Our primary focus was the content model for recurrence: should recurring events manifest themselves as a single item, or as a single recurrence item with persistant instances created on demand. (Based on conversations with Andi, Jeffery had discarded the idea that we might use somehow-unpersisted instance items.)
The single-item model would require that anyone else who needed to interact with a recurring event also be given a parameter that specified which instance was to be displayed. This seemed undesirable because of its widespread effect: an item doesn't have enough context on its own to be displayable, so everything that needs to interact with that item needs a contextual parameter, to know which attributes are time sensitive and to use that contextual parameter to display the item.
We then talked about the other model, where instances of recurring events would be items in their own right, with a reference back to the recurrence object. This is advantageous because items don't require extra context, and only those attributes related to recurrence need to consider the recurrence object.
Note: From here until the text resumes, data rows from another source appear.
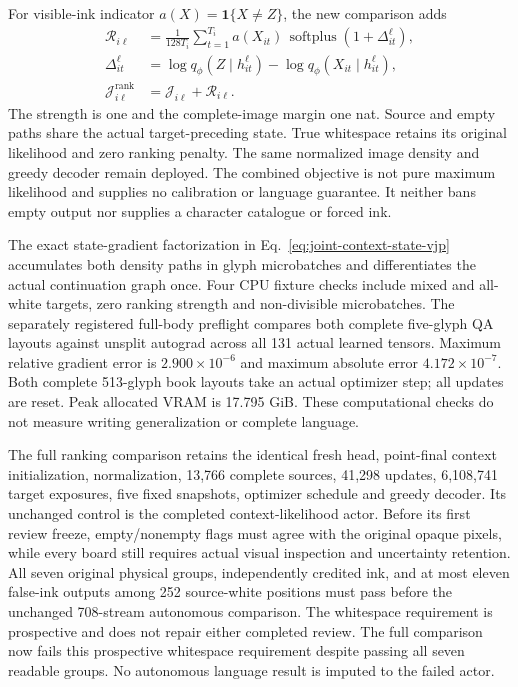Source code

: For visible-ink indicator $a(X)=\mathbf1\{X\ne Z\}$, the new comparison adds
\begin{equation}
 \begin{aligned}
 \mathcal R_{i\ell}
 &=\frac1{128T_i}\sum_{t=1}^{T_i} a(X_{it})\,
     \operatorname{softplus}\!\left(1+\Delta_{it}^{\ell}\right),\\
 \Delta_{it}^{\ell}
 &=\log q_\phi(Z\mid h_{it}^{\ell})
    -\log q_\phi(X_{it}\mid h_{it}^{\ell}),\\
 \mathcal J^{\mathrm{rank}}_{i\ell}
 &=\mathcal J_{i\ell}+\mathcal R_{i\ell}.
 \end{aligned}
 \label{eq:whole-glyph-ranking}
\end{equation}
The strength is one and the complete-image margin one nat. Source and empty
paths share the actual target-preceding state. True whitespace retains its
original likelihood and zero ranking penalty. The same normalized image
density and greedy decoder remain deployed. The combined objective is not
pure maximum likelihood and supplies no calibration or language guarantee.
It neither bans empty output nor supplies a character catalogue or forced ink.

The exact state-gradient factorization in Eq.~\ref{eq:joint-context-state-vjp}
accumulates both density paths in glyph microbatches and differentiates the
actual continuation graph once. Four CPU fixture checks include mixed and
all-white targets, zero ranking strength and non-divisible microbatches.
The separately registered full-body preflight compares both complete
five-glyph QA layouts against unsplit autograd across all 131 actual learned
tensors. Maximum relative gradient error is $2.900\times10^{-6}$ and maximum
absolute error $4.172\times10^{-7}$. Both complete 513-glyph book layouts take
an actual optimizer step; all updates are reset. Peak allocated VRAM is
17.795 GiB. These computational checks do not measure writing generalization
or complete language.

The full ranking comparison retains the identical fresh head, point-final
context initialization, normalization, 13,766 complete sources, 41,298 updates,
6,108,741 target exposures, five fixed snapshots, optimizer schedule and
greedy decoder. Its unchanged control is the completed context-likelihood
actor. Before its first review freeze, empty/nonempty flags must agree with
the original opaque pixels, while every board still requires actual visual
inspection and uncertainty retention. All seven original physical groups,
independently credited ink, and at most eleven false-ink outputs among 252
source-white positions must pass before the unchanged 708-stream autonomous
comparison. The whitespace requirement is prospective and does not repair
either completed review. The full comparison now fails this prospective
whitespace requirement despite passing all seven readable groups. No autonomous
language result is imputed to the failed actor.
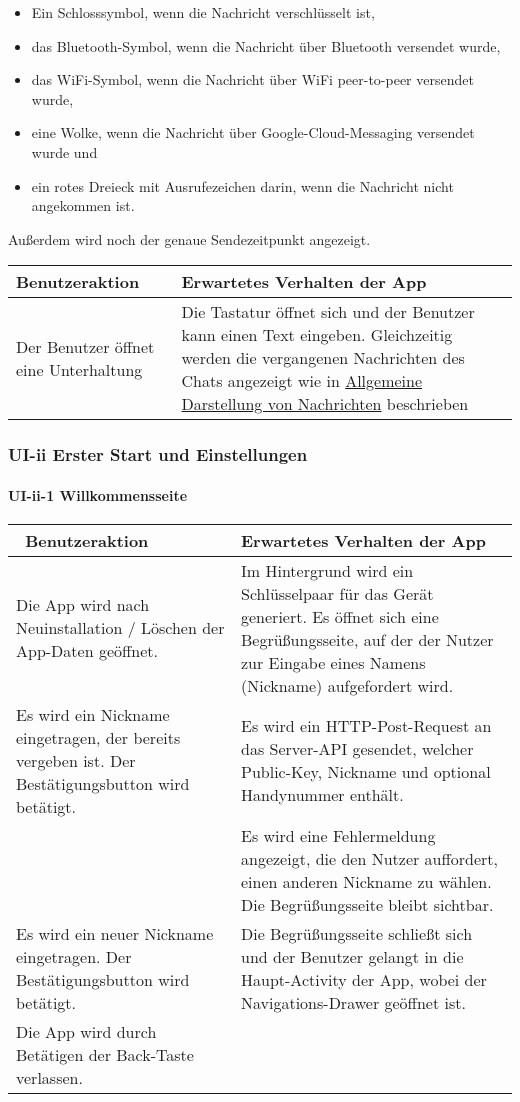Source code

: \begin{itemize}
\tightlist
\item Ein Schlosssymbol, wenn die Nachricht verschlüsselt ist,
\item das Bluetooth-Symbol, wenn die Nachricht über Bluetooth versendet wurde,
\item das WiFi-Symbol, wenn die Nachricht über WiFi peer-to-peer versendet wurde,
\item eine Wolke, wenn die Nachricht über Google-Cloud-Messaging versendet wurde und
\item ein rotes Dreieck mit Ausrufezeichen darin, wenn die Nachricht nicht angekommen ist.
\end{itemize}

Außerdem wird noch der genaue Sendezeitpunkt angezeigt.

\begin{longtable}{|p{8cm}|p{8.5cm}|}
\hline
Benutzeraktion & Erwartetes Verhalten der App\tabularnewline
\hline

Der Benutzer öffnet eine Unterhaltung & Die Tastatur öffnet sich und der
Benutzer kann einen Text eingeben. Gleichzeitig werden die vergangenen
Nachrichten des Chats angezeigt wie in
\href{Manueller-Test-UI\#allgemeine-darstellung-der-nachrichten}{Allgemeine
Darstellung von Nachrichten} beschrieben\tabularnewline
\hline
\end{longtable}



\clearpage
\subsubsection{UI-ii Erster Start und Einstellungen}

\paragraph{UI-ii-1 Willkommensseite}

\begin{longtable}{|p{8cm}|p{8.5cm}|}
\hline
~Benutzeraktion & Erwartetes Verhalten der App\tabularnewline
\hline

Die App wird nach Neuinstallation / Löschen der App-Daten geöffnet. & Im
Hintergrund wird ein Schlüsselpaar für das Gerät generiert. Es öffnet
sich eine Begrüßungsseite, auf der der Nutzer zur Eingabe eines Namens
(Nickname) aufgefordert wird.\tabularnewline
Es wird ein Nickname eingetragen, der bereits vergeben ist. Der
Bestätigungsbutton wird betätigt. & Es wird ein HTTP-Post-Request an das
Server-API gesendet, welcher Public-Key, Nickname und optional
Handynummer enthält.\tabularnewline
~ & Es wird eine Fehlermeldung angezeigt, die den Nutzer auffordert,
einen anderen Nickname zu wählen. Die Begrüßungsseite bleibt
sichtbar.\tabularnewline
Es wird ein neuer Nickname eingetragen. Der Bestätigungsbutton wird
betätigt. & Die Begrüßungsseite schließt sich und der Benutzer gelangt
in die Haupt-Activity der App, wobei der Navigations-Drawer geöffnet
ist.\tabularnewline
Die App wird durch Betätigen der Back-Taste verlassen. &\tabularnewline
\hline
\end{longtable}


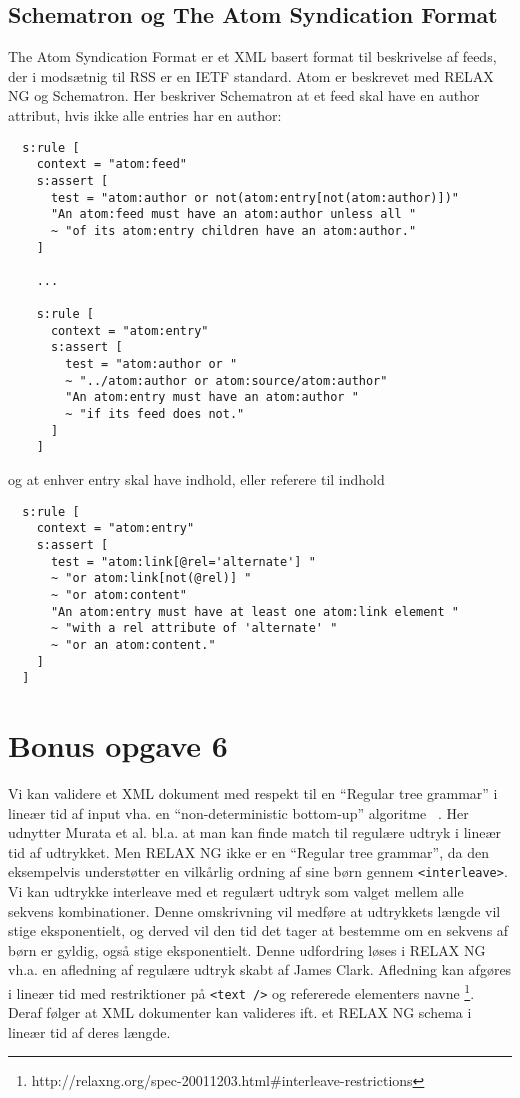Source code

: \documentclass[a4paper,10pt]{article}
\begin{document}
\subsection*{Schematron og The Atom Syndication Format}
The Atom Syndication Format er et XML basert format til beskrivelse af feeds, der i modsætnig til RSS er en IETF standard.  Atom er beskrevet med RELAX NG og Schematron. Her beskriver Schematron at et feed skal have en author attribut, hvis ikke alle entries har en author: 
\begin{lstlisting}
  s:rule [
    context = "atom:feed"
    s:assert [
      test = "atom:author or not(atom:entry[not(atom:author)])"
      "An atom:feed must have an atom:author unless all "
      ~ "of its atom:entry children have an atom:author."
    ]

    ...
    
    s:rule [
      context = "atom:entry"
      s:assert [
        test = "atom:author or "
        ~ "../atom:author or atom:source/atom:author"
        "An atom:entry must have an atom:author "
        ~ "if its feed does not."
      ]
    ]
\end{lstlisting}
og at enhver entry skal have indhold, eller referere til indhold
\begin{lstlisting}
  s:rule [
    context = "atom:entry"
    s:assert [
      test = "atom:link[@rel='alternate'] "
      ~ "or atom:link[not(@rel)] "
      ~ "or atom:content"
      "An atom:entry must have at least one atom:link element "
      ~ "with a rel attribute of 'alternate' "
      ~ "or an atom:content."
    ]
  ]
\end{lstlisting}

\section*{Bonus opgave 6}
Vi kan validere et XML dokument med respekt til en ``Regular tree grammar'' i lineær tid af input vha. en ``non-deterministic bottom-up'' algoritme  ~\cite[s. 12]{Murata00taxonomyof}. Her udnytter Murata et al.  bl.a. at man kan finde match til regulære udtryk i lineær tid af udtrykket. Men RELAX NG ikke er en ``Regular tree grammar'', da den eksempelvis understøtter en vilkårlig ordning af sine børn gennem \texttt{<interleave>}. Vi kan udtrykke interleave med et regulært udtryk som valget mellem alle sekvens kombinationer. Denne omskrivning vil medføre at udtrykkets længde vil stige eksponentielt, og derved vil den tid det tager at bestemme om en sekvens af børn er gyldig, også stige eksponentielt. Denne udfordring løses i RELAX NG vh.a. en afledning af regulære udtryk skabt af James Clark. Afledning kan afgøres i lineær tid med restriktioner på \texttt{<text />} og refererede elementers navne \footnote{http://relaxng.org/spec-20011203.html\#interleave-restrictions}. Deraf følger at XML dokumenter kan valideres ift. et RELAX NG schema i lineær tid af deres længde. 


{}
 

 
\end{document}
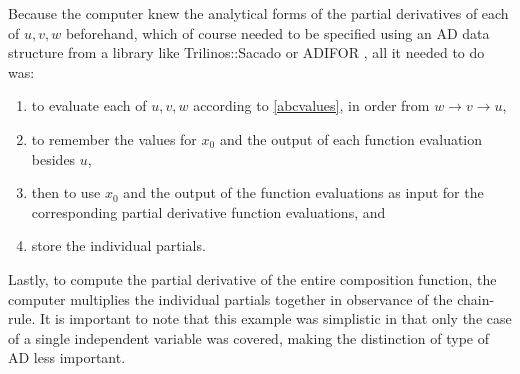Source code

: \documentclass[preprint,12pt]{elsarticle}
\begin{document}
Because the computer knew the analytical forms of the partial derivatives of each of $u,v,w$ beforehand, which of course needed to be specified using an AD data structure from a library like Trilinos::Sacado \cite{trilinos} or ADIFOR \cite{bischof1995adifor},
all it needed to do was:
\begin{enumerate}
\item to evaluate each of $u,v,w$ according to \ref{abcvalues}, in order from $w \rightarrow
v \rightarrow u$, 
\item to remember the values for $x_0$ and the output of each function evaluation besides  $u$, 
\item then to use $x_0$ and the output of the function evaluations as input for the corresponding partial
derivative function  evaluations, and
\item store the individual partials.
\end{enumerate}
Lastly, to compute the partial derivative of the entire composition function, the computer multiplies
the individual partials together in observance of the chain-rule. It is important to note that this example
was simplistic in that only the case of a single independent variable was covered, making the distinction of type of AD
less important. 
\end{document}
The disadvantage here is that we'd need a scheme to manage the instances, creating them at an appropriate time so that all needed instances actually exist.
We talked back and forth about this for a bit; we concluded by agreeing that Jeffery would go back and consider the ramifications of the persistent-instances model, since it seems to reduce the impact on the rest of the app.
- Ted and Andi, please chime in if you've got thoughts about how this might be affected by the new collection/query stuff and the repository.